• [WHAT IS EXPECTED]:
Go through the material below and report how many lines contain "TZCF". Give only the number.

• [EXTRACTED MATERIAL]:

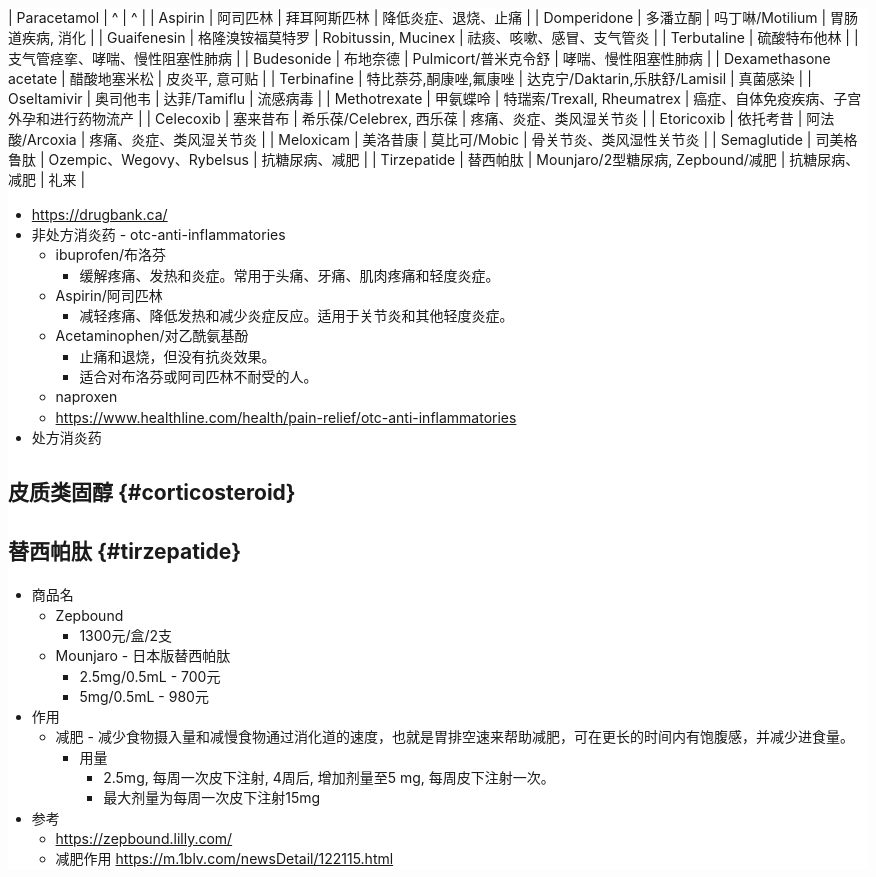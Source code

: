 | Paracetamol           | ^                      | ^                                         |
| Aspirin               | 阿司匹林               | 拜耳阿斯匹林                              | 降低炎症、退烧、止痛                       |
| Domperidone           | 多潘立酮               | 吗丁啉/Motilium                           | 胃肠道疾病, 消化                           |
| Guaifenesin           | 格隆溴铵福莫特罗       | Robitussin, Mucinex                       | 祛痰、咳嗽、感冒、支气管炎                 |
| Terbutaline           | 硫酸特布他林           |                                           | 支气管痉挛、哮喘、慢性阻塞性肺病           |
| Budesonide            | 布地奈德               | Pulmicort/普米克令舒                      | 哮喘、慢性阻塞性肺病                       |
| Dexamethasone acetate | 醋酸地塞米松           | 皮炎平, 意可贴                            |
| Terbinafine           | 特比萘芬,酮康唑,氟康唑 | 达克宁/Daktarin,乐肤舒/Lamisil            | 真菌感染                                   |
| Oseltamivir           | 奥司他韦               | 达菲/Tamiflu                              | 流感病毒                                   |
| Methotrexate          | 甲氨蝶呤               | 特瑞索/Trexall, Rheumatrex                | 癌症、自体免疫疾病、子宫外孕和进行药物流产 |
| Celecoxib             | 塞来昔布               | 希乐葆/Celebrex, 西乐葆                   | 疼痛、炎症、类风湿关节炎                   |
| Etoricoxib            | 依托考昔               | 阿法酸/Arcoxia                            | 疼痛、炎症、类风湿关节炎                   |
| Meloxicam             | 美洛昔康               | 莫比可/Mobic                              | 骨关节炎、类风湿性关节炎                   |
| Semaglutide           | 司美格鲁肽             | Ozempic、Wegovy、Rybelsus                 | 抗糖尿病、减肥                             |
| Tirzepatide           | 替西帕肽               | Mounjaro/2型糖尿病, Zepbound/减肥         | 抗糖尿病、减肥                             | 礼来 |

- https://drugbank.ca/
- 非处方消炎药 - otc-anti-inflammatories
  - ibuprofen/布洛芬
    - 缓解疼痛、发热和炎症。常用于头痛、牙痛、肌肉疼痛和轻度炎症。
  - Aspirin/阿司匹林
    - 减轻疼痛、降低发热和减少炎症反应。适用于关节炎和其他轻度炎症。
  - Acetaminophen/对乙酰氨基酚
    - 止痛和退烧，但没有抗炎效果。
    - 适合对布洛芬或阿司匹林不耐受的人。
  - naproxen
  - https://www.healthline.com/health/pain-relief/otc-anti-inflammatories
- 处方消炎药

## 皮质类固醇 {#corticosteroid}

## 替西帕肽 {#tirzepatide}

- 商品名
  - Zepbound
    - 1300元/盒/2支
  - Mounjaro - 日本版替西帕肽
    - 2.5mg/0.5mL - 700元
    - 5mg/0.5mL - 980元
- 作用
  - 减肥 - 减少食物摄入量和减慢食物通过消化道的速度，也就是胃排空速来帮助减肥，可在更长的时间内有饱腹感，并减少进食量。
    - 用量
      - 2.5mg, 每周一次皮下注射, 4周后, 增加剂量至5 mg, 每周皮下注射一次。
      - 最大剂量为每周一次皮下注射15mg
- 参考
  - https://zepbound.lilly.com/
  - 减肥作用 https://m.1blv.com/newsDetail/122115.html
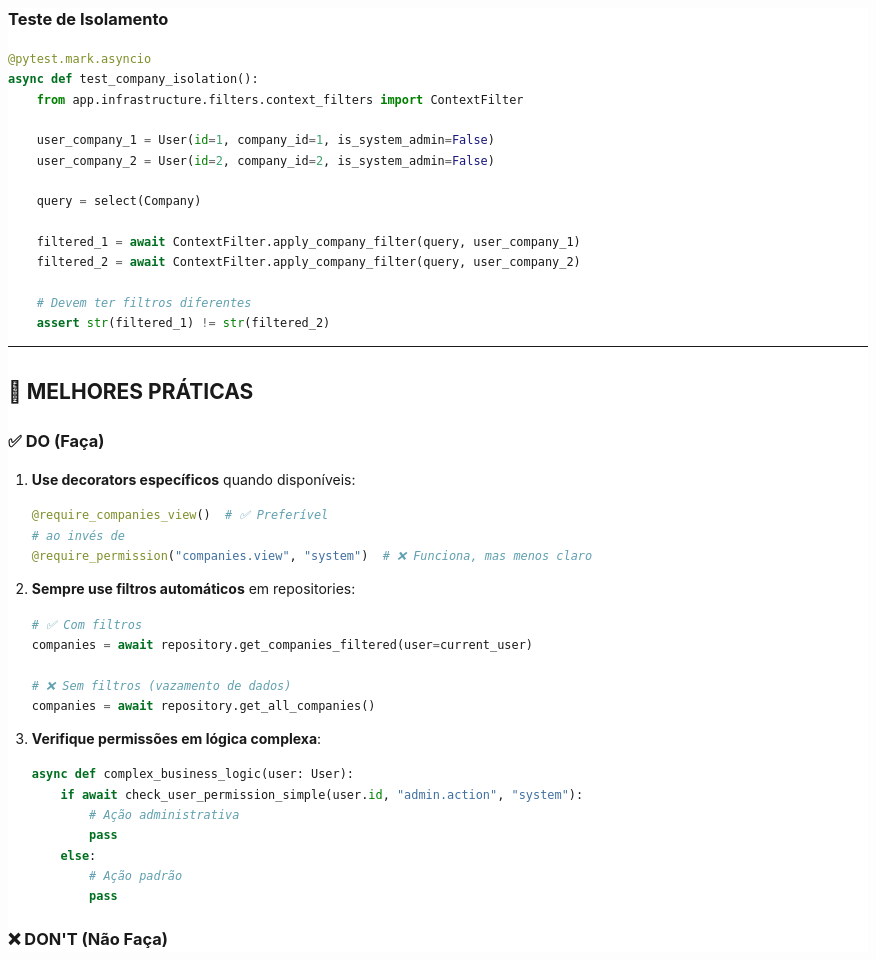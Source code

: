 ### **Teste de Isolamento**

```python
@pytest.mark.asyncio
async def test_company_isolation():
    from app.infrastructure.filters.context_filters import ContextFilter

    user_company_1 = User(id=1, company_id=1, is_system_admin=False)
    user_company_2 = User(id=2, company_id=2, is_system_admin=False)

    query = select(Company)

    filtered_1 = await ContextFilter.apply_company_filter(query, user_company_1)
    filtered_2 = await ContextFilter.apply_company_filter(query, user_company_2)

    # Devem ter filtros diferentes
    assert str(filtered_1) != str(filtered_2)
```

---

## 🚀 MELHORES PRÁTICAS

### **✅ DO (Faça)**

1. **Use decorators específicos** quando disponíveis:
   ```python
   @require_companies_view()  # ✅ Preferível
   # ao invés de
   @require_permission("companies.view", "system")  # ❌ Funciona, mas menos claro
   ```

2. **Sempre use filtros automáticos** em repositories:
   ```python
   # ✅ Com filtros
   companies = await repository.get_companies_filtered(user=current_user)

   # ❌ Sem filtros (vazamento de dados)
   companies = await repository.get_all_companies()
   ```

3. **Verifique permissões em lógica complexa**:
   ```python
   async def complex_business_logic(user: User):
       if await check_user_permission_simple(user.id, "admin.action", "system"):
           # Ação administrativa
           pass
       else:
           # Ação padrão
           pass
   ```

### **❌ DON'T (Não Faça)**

--

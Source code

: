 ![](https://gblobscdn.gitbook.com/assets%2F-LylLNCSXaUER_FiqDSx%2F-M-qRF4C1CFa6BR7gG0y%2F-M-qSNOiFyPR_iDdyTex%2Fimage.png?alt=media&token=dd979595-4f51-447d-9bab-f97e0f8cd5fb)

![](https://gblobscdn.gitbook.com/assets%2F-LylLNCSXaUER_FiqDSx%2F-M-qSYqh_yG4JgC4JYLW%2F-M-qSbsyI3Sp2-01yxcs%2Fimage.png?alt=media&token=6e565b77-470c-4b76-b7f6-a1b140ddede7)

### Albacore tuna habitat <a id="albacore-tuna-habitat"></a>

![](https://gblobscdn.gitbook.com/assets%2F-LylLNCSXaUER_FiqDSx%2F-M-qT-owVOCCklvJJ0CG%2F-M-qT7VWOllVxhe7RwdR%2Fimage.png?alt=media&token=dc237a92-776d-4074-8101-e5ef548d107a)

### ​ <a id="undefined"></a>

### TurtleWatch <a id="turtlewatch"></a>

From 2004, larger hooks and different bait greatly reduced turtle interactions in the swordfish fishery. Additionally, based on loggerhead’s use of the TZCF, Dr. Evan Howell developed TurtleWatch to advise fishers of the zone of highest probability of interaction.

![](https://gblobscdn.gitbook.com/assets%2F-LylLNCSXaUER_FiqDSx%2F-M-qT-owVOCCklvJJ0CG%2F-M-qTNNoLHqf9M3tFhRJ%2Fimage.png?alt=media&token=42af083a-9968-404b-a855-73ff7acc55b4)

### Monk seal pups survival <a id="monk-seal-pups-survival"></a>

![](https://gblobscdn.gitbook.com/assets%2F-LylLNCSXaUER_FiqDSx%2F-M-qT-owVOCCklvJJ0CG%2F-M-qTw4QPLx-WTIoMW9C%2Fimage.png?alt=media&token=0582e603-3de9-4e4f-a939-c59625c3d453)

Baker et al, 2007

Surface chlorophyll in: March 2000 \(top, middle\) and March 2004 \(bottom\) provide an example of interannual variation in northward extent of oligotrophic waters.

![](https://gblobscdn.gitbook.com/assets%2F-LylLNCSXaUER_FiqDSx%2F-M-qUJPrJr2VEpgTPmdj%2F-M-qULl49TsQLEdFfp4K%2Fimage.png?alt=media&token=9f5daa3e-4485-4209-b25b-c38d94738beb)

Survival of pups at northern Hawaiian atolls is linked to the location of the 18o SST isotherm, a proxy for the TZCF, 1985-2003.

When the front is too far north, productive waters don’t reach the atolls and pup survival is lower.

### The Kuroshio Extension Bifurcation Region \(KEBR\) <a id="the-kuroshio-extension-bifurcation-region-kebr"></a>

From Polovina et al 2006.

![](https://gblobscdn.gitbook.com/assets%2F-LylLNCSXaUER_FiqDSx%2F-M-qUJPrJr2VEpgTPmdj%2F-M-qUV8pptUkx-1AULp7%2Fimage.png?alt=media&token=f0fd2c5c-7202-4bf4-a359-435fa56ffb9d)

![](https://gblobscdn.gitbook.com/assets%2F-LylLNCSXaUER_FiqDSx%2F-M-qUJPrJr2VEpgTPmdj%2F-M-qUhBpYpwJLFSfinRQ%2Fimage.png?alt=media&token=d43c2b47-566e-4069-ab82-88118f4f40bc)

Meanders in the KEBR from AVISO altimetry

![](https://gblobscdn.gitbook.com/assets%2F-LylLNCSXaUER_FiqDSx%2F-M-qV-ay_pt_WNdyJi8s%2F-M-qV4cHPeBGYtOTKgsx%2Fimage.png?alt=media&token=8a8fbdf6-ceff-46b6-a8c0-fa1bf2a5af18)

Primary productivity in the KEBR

• [EXERCISE SOLUTION]:
2